There just weren’t any Wilder films at my mom’s or dad’s houses. And if I’m a teenager at the video store in the late ‘90s/early ‘00s, I’m not reaching for a black and white Jack Lemmon-in-drag movie (at this point I knew him as one of the old guys in Grumpy Old Men). I don’t care how funny the boomers tell me it is.
Well, Some Like It Hot is that funny. And well-constructed. Now that my Wilder viewing is up to four films, the thing that stands out the most about them is the quality of their construction. The beats are right, the performances are memorable, and the scripts are lean. There is no fat on the bone. The pace, especially for ‘40s and ‘50s films, is brisk and efficient. As a viewer, you just find yourself at total ease while watching a Wilder film. He’s got it, I can relax.
And laugh. Some Like It Hot has tons of laughs. D and I saw it at The Frida Cinema in front of a packed house and it came alive on the big screen. It sparked. It’s an original, high-concept comedy with big stars and smart, but always silly, hijinks.
It’s a dead genre, which is sad. I mentioned this similar type of sadness in my review of The Rock (#42), an action movie with practical effects and on-location shooting in downtown San Francisco and Alcatraz. I wrote that it’s not economically feasible to shoot a movie like that anymore, to the detriment of fans of action movies.
The production costs of Some Like It Hot are perfectly feasible economically today, that’s not the problem. So why don’t they make high-concept comedies like this anymore? I’m not sure there are filmmakers and writers that are funny enough to make them. Or maybe they are being made, but they’re not funny and make no cultural impact. It’s not a big mystery to me why comedy has migrated away from the big screen in the 2020s to stand-up comedy, which is as big as it’s been since the 1980s. Comedy on film is difficult.
Imagine putting, let’s say, Timothee Chalamet and Daniel Radcliffe in drag as two down-on-their-luck musicians trying to play in an all-women jazz band. It’s an insane high wire act for any director and it would need an airtight script. The risk to reward ratio is awful, and you could imagine it immediately getting roasted on social media and meme’d to death on the internet.

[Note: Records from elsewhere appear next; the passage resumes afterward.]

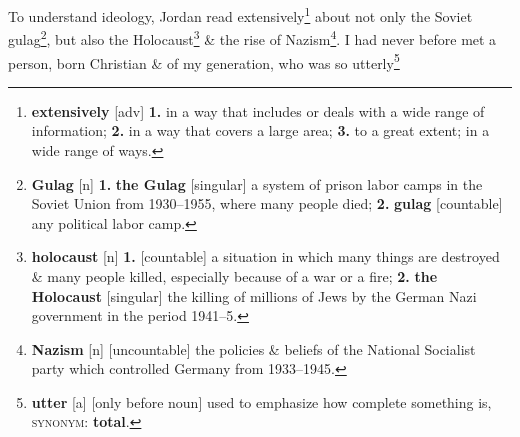 \documentclass[oneside]{book}
\numberwithin{equation}{section}
\begin{document}
To understand ideology, Jordan read extensively\footnote{\textbf{extensively} [adv] \textbf{1.} in a way that includes or deals with a wide range of information; \textbf{2.} in a way that covers a large area; \textbf{3.} to a great extent; in a wide range of ways.} about not only the Soviet gulag\footnote{\textbf{Gulag} [n] \textbf{1.} \textbf{the Gulag} [singular] a system of prison labor camps in the Soviet Union from 1930--1955, where many people died; \textbf{2.} \textbf{gulag} [countable] any political labor camp.}, but also the Holocaust\footnote{\textbf{holocaust} [n] \textbf{1.} [countable] a situation in which many things are destroyed \& many people killed, especially because of a war or a fire; \textbf{2.} \textbf{the Holocaust} [singular] the killing of millions of Jews by the German Nazi government in the period 1941--5.} \& the rise of Nazism\footnote{\textbf{Nazism} [n] [uncountable] the policies \& beliefs of the National Socialist party which controlled Germany from 1933--1945.}. I had never before met a person, born Christian \& of my generation, who was so utterly\footnote{\textbf{utter} [a] [only before noun] used to emphasize how complete something is, \textsc{synonym}: \textbf{total}.

}
\end{document}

You might be asking, but what about Barbie? Is that not a high-concept comedy, that took artistic and comedic risks, that was funny, that made a cultural impact? Yes, it was. I suppose it was the exception that proves the rule, and it’s partly why that movie was a huge success. There is an appetite for well-written, original comedies, but they’re risky to make and let’s face it, nobody likes to bomb. A mediocre drama can be politely tolerated in a theater, but a mediocre comedy can make you wince. Maybe Barbie’s success will open the door to other creative, risk-taking comedies. Hopefully.

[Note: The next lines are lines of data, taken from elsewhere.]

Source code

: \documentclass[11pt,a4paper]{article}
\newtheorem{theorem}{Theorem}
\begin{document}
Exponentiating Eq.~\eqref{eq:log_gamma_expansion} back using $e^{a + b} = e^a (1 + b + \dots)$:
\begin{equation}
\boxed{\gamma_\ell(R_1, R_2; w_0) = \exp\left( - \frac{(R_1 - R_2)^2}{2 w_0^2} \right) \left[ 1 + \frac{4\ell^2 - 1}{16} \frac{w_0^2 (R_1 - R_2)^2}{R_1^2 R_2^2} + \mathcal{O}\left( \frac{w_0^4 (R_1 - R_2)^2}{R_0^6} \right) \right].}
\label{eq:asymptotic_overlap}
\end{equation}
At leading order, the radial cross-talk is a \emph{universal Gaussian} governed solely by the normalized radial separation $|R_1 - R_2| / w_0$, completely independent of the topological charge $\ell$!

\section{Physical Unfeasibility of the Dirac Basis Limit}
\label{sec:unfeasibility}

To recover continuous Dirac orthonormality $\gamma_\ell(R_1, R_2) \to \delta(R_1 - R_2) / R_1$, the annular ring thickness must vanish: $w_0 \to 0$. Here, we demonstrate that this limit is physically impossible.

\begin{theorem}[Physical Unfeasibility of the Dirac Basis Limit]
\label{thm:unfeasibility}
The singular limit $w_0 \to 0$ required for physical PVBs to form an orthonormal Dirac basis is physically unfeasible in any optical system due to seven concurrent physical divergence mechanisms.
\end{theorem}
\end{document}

In my research of Some Like It Hot, I came across a Billy Wilder interview where he said he makes his movies for himself and his ten best friends, and that anyone that sets out to make a hit for the public is only sacrificing their soul. In 2024, in the competition for clicks and likes and the international market, this seems like a quaint thought. And ironic, since a dozen Wilder movies have lived on in the public consciousness for decades.